The roots of white supremacy in this country can are grounded in slavery and this is well documented by Dr. Gerald Horne in “The Apocalypse of Settler Colonialism: The Roots of Slavery, White Supremacy, and Capitalism in 17th Century North America and the Caribbean” (Monthly Review Press, 2017).  There are some who disagree with Horne’s views and interpretations but as an historical record it’s hard to dispute or deny.  That doesn’t stop those who feel threatened by a new dawning of “liberty and justice for all.”

I have written previously about some of my own personal experiences with racism and rather than repeat them here, I will reference three blogs for your review should you be interested.


And these two:



As I write and think about these issues, the jury is beginning the second day of deliberations in the trial of of Derek Chauvin. I thought about waiting until the end of the trial, but the outcome will inevitably have detractors on whatever the jury decides. That has been the nature of a polarized and divided country on not only the issues of race but also on other social issues affecting the lives of the entire population. The list is long and arduous. Besides race and the pandemic, there are deep concerns about health care including mental health, gun control, the climate crisis, LGBTQ issues, economic concerns, education and immigration to name a few.

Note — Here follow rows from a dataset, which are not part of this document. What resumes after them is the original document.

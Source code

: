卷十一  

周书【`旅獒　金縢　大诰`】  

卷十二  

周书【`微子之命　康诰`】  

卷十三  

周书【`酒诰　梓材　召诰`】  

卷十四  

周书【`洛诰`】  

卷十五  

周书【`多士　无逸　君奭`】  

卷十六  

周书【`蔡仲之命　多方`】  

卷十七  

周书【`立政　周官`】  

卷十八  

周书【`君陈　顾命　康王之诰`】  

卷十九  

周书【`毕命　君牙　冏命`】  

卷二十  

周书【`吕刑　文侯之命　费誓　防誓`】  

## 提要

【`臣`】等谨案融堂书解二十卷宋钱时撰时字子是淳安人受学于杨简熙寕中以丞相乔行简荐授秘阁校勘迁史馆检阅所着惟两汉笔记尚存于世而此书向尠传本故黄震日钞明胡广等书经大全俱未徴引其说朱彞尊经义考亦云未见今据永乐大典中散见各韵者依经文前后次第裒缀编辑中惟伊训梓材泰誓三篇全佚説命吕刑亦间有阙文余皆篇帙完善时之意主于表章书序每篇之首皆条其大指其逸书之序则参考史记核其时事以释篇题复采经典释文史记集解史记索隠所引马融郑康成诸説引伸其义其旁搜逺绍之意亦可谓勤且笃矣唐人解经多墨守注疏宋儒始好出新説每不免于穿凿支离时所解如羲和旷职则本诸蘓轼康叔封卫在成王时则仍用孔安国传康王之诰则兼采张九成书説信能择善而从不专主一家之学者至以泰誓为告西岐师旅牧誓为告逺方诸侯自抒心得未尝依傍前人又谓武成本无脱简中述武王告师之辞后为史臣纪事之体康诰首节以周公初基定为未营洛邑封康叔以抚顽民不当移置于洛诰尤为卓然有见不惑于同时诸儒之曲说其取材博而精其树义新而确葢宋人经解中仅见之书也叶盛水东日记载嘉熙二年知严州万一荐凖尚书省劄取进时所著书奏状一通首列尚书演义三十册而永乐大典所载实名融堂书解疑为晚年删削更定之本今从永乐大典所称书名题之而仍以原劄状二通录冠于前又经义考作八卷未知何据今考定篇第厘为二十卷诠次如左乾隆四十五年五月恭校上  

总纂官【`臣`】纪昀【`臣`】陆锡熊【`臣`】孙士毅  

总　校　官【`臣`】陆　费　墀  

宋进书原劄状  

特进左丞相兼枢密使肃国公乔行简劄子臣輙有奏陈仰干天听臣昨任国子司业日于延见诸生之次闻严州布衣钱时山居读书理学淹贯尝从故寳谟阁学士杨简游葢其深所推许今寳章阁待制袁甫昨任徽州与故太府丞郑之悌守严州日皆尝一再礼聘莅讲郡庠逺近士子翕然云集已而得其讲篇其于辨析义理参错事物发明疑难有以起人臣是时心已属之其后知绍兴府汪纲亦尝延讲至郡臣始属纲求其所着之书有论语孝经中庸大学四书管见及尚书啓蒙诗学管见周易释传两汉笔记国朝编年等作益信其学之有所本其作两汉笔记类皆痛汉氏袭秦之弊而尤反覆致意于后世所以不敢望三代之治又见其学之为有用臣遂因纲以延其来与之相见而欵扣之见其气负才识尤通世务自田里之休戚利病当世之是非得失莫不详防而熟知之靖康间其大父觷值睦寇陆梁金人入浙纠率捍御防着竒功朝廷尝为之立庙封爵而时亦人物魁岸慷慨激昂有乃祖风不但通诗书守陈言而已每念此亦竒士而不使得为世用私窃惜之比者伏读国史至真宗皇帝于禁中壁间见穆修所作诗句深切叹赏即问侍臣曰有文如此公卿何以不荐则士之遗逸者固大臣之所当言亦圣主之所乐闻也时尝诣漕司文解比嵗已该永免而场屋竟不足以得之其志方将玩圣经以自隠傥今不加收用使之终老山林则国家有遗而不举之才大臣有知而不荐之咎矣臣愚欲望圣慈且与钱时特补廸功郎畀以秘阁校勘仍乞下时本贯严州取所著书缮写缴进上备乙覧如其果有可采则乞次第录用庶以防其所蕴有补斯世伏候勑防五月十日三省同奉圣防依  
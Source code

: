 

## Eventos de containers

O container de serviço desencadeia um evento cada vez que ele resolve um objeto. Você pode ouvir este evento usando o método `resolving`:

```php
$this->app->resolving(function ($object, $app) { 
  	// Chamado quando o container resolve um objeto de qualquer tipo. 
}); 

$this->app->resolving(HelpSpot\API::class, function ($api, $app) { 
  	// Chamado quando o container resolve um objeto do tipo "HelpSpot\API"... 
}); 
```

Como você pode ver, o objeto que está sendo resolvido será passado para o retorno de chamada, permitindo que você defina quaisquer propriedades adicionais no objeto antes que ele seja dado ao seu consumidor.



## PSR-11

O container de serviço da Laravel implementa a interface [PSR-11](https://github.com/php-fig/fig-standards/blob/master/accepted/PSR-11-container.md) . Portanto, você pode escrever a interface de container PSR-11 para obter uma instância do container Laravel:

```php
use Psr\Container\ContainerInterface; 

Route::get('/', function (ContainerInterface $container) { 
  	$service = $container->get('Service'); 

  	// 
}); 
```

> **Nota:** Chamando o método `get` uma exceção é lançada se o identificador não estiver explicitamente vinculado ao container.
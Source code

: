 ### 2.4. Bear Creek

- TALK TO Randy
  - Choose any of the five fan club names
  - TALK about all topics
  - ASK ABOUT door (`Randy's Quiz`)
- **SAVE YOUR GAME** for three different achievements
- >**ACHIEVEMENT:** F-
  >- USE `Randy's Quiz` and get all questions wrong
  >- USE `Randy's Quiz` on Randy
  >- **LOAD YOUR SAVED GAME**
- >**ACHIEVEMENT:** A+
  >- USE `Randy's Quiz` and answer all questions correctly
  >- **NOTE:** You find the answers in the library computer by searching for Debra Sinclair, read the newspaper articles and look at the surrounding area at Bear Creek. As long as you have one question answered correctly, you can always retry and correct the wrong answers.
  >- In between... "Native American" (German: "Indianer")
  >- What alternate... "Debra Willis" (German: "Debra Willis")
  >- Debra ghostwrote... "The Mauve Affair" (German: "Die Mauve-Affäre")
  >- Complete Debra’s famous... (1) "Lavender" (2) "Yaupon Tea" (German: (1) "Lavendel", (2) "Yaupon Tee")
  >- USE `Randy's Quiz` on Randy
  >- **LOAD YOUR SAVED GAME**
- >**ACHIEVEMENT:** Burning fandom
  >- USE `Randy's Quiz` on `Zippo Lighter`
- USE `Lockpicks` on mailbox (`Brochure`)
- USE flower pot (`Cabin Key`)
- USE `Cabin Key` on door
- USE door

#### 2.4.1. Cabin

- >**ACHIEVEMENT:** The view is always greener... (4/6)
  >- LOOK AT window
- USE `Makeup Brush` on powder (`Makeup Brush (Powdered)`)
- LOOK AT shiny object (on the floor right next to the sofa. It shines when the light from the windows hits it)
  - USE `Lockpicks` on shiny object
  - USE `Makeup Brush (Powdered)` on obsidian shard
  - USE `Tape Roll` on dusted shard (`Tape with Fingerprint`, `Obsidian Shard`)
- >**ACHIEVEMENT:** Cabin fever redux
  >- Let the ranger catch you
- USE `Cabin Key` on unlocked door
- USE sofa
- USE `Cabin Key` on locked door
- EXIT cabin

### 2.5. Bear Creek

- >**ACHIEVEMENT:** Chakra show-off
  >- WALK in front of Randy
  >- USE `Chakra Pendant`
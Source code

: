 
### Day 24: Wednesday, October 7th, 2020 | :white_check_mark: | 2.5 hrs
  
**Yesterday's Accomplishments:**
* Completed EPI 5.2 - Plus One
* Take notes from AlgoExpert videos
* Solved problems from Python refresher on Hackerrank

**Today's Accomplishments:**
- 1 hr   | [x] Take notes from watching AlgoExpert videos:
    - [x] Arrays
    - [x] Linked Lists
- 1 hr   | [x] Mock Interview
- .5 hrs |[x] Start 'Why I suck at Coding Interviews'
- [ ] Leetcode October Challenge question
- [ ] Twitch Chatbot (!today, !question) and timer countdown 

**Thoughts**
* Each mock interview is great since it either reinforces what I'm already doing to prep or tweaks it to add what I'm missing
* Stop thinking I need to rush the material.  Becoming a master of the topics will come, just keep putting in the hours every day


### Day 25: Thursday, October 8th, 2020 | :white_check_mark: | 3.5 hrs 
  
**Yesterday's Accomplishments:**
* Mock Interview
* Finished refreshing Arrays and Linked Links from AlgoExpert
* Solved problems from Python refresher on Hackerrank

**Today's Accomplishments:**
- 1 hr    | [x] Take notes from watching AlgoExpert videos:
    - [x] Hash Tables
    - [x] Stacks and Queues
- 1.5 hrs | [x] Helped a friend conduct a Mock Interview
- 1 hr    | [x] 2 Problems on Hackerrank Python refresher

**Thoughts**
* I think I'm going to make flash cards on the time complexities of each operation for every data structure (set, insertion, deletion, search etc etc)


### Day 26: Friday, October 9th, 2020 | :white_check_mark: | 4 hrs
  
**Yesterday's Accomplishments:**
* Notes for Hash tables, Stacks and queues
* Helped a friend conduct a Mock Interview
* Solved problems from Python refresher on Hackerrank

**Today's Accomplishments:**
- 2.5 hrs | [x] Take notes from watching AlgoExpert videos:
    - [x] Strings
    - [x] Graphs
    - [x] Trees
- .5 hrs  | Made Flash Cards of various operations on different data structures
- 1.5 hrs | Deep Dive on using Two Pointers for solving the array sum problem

Wherever you stand on these issues will be a reflection of your own personal values and beliefs just as my position is based on my values and beliefs.  Mine are grounded in a family of love and compassion for others, in serving what I believe is for the common good and welfare of all.  I am reminded of the quote by Etienne de Grellet: ““I shall pass this way but once; any good that I can do or any kindness I can show to any human being; let me do it now. Let me not defer nor neglect it, for I shall not pass this way again.”  (My editor said, “That’s debatable.”  She meant the last seven words. She agrees with the rest!)